L2 · Data Operations⚠ not certain from listing

Not certain from the listing — The agent gathers customer insights and builds personalized plans, implying access to customer databases or CRM systems. This creates risks of data exfiltration, knowledge-base poisoning, or unauthorized access to sensitive customer profiles.

L3 · Agent Frameworks⚠ not certain from listing

Not certain from the listing — The orchestration framework is unspecified. However, the agent's ability to proactively contact customers and influence decisions suggests tool integration with email or messaging APIs, raising risks of tool misuse and unauthorized message generation.

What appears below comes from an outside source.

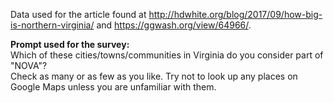 Data used for the article found at http://hdwhite.org/blog/2017/09/how-big-is-northern-virginia/ and https://ggwash.org/view/64966/.

**Prompt used for the survey:**  
Which of these cities/towns/communities in Virginia do you consider part of "NOVA"?  
Check as many or as few as you like. Try not to look up any places on Google Maps unless you are unfamiliar with them.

L4 · Deployment & Infrastructure⚠ not certain from listing

Not certain from the listing — The deployment infrastructure is not described. As a closed-source, paid technology platform, it likely runs as a SaaS, requiring secure tenant isolation, secrets management for CRM integrations, and robust API security.

L5 · Evaluation & Observability⚠ not certain from listing

Not certain from the listing — No evaluation, monitoring, or guardrail mechanisms are mentioned. Proactive customer-facing agents require strict output filtering and drift detection to prevent reputational damage or rogue commitments.

L6 · Security & Compliance (cross-cutting)⚠ not certain from listing

Not certain from the listing — Compliance certifications (such as SOC 2 or GDPR) are not cited. Handling customer journey data and proactive outreach requires strict adherence to privacy regulations and robust access controls.

L7 · Agent Ecosystem⚠ not certain from listing

Not certain from the listing — There is no mention of multi-agent collaboration or ecosystem integrations beyond standard customer success workflows.

MAESTRO — the 7-layer agentic threat-modeling framework (Cloud Security Alliance / Ken Huang).